I've since built up a decent library, certainly more than I had for the Wii in the same number of months since purchase. However, with Sony crushing any ideas that they were following Microsoft's path, and Microsoft in turn backpedaling so hard they might just slip and fall on their asses, the Wii U has lost its one potential advantage. And now, with both the Xbone and PS4 out, it's time to assess the Wii U.
Despite the click-bait headline, Danny O'Dwyer made several strong points in the most recent edition of The Point.

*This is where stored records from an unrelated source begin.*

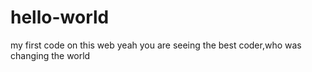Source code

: # hello-world
my first code on this web
yeah you are seeing the best coder,who was changing the world
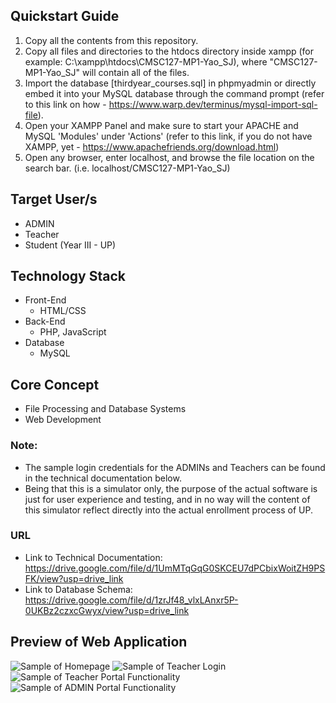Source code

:## Quickstart Guide
1. Copy all the contents from this repository.
2. Copy all files and directories to the htdocs directory inside xampp (for example: C:\xampp\htdocs\CMSC127-MP1-Yao_SJ), where "CMSC127-MP1-Yao_SJ" will contain all of the files.
3. Import the database [thirdyear_courses.sql] in phpmyadmin or directly embed it into your MySQL database through the command prompt (refer to this link on how - https://www.warp.dev/terminus/mysql-import-sql-file). 
4. Open your XAMPP Panel and make sure to start your APACHE and MySQL 'Modules' under 'Actions' (refer to this link, if you do not have XAMPP, yet - https://www.apachefriends.org/download.html)
5. Open any browser, enter localhost, and browse the file location on the search bar. (i.e. localhost/CMSC127-MP1-Yao_SJ)

## Target User/s
- ADMIN
- Teacher
- Student (Year III - UP)

## Technology Stack
- Front-End
  - HTML/CSS
- Back-End
  - PHP, JavaScript
- Database
  - MySQL

## Core Concept
- File Processing and Database Systems
- Web Development

### Note:
- The sample login credentials for the ADMINs and Teachers can be found in the technical documentation below.
- Being that this is a simulator only, the purpose of the actual software is just for user experience and testing, and in no way will the content of this simulator reflect directly into the actual enrollment process of UP.

### URL
- Link to Technical Documentation: https://drive.google.com/file/d/1UmMTqGqG0SKCEU7dPCbixWoitZH9PSFK/view?usp=drive_link
- Link to Database Schema: https://drive.google.com/file/d/1zrJf48_vlxLAnxr5P-0UKBz2czxcGwyx/view?usp=drive_link

## Preview of Web Application
![Sample of Homepage](https://github.com/Shojiyao12/UP_Third-Year_Courses-Database/assets/90734662/2c09f8e3-8704-4201-97fd-2fc4f1152512)
![Sample of Teacher Login](https://github.com/Shojiyao12/UP_Third-Year_Courses-Database/assets/90734662/15c83545-3d3f-49d9-9ff0-15de6ccf81cb)
![Sample of Teacher Portal Functionality](https://github.com/Shojiyao12/UP_Third-Year_Courses-Database/assets/90734662/4f2239b6-bb72-412a-9ea0-07f4cb85b7a6)
![Sample of ADMIN Portal Functionality](https://github.com/Shojiyao12/UP_Third-Year_Courses-Database/assets/90734662/37348cfe-7de0-42f0-880e-29636223407f)
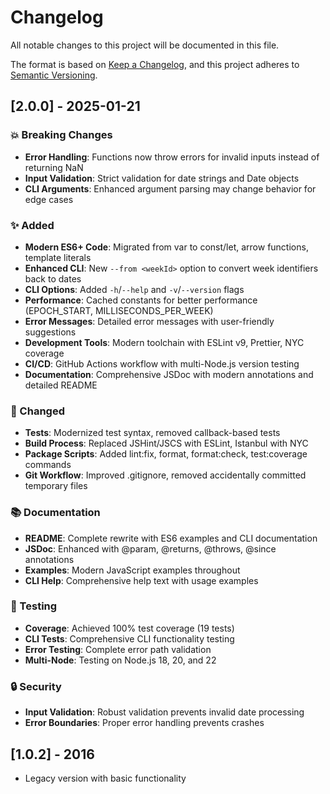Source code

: # Changelog

All notable changes to this project will be documented in this file.

The format is based on [Keep a Changelog](https://keepachangelog.com/en/1.0.0/),
and this project adheres to [Semantic Versioning](https://semver.org/spec/v2.0.0.html).

## [2.0.0] - 2025-01-21

### 💥 Breaking Changes
- **Error Handling**: Functions now throw errors for invalid inputs instead of returning NaN
- **Input Validation**: Strict validation for date strings and Date objects
- **CLI Arguments**: Enhanced argument parsing may change behavior for edge cases

### ✨ Added
- **Modern ES6+ Code**: Migrated from var to const/let, arrow functions, template literals
- **Enhanced CLI**: New `--from <weekId>` option to convert week identifiers back to dates
- **CLI Options**: Added `-h`/`--help` and `-v`/`--version` flags
- **Performance**: Cached constants for better performance (EPOCH_START, MILLISECONDS_PER_WEEK)
- **Error Messages**: Detailed error messages with user-friendly suggestions
- **Development Tools**: Modern toolchain with ESLint v9, Prettier, NYC coverage
- **CI/CD**: GitHub Actions workflow with multi-Node.js version testing
- **Documentation**: Comprehensive JSDoc with modern annotations and detailed README

### 🔧 Changed
- **Tests**: Modernized test syntax, removed callback-based tests
- **Build Process**: Replaced JSHint/JSCS with ESLint, Istanbul with NYC
- **Package Scripts**: Added lint:fix, format, format:check, test:coverage commands
- **Git Workflow**: Improved .gitignore, removed accidentally committed temporary files

### 📚 Documentation
- **README**: Complete rewrite with ES6 examples and CLI documentation
- **JSDoc**: Enhanced with @param, @returns, @throws, @since annotations  
- **Examples**: Modern JavaScript examples throughout
- **CLI Help**: Comprehensive help text with usage examples

### 🧪 Testing
- **Coverage**: Achieved 100% test coverage (19 tests)
- **CLI Tests**: Comprehensive CLI functionality testing
- **Error Testing**: Complete error path validation
- **Multi-Node**: Testing on Node.js 18, 20, and 22

### 🔒 Security
- **Input Validation**: Robust validation prevents invalid date processing
- **Error Boundaries**: Proper error handling prevents crashes

## [1.0.2] - 2016
- Legacy version with basic functionality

Put short, the lack of system-selling games on the Wii U, combined with Nintendo's failure to create a second fad, have put the system in a bad position now that the eighth generation is in full swing. PS4 and Xbone will almost certainly outsell Wii U globally by some time in 2014, and third party support will continue to dry up. Sure, Ubisoft will drop the occasional dance and party game on the system, but it's becoming clear that 3rd parties aren't bothering this time. EA has burned bridges with Nintendo, and the near-crippling silence from everyone else with regards to the Wii U speaks volumes. I imagine that, were it not for the 3DS' continued domination, we'd see a lot more companies going the EA route with Nintendo. Thus, Nintendo's going it alone on Wii U.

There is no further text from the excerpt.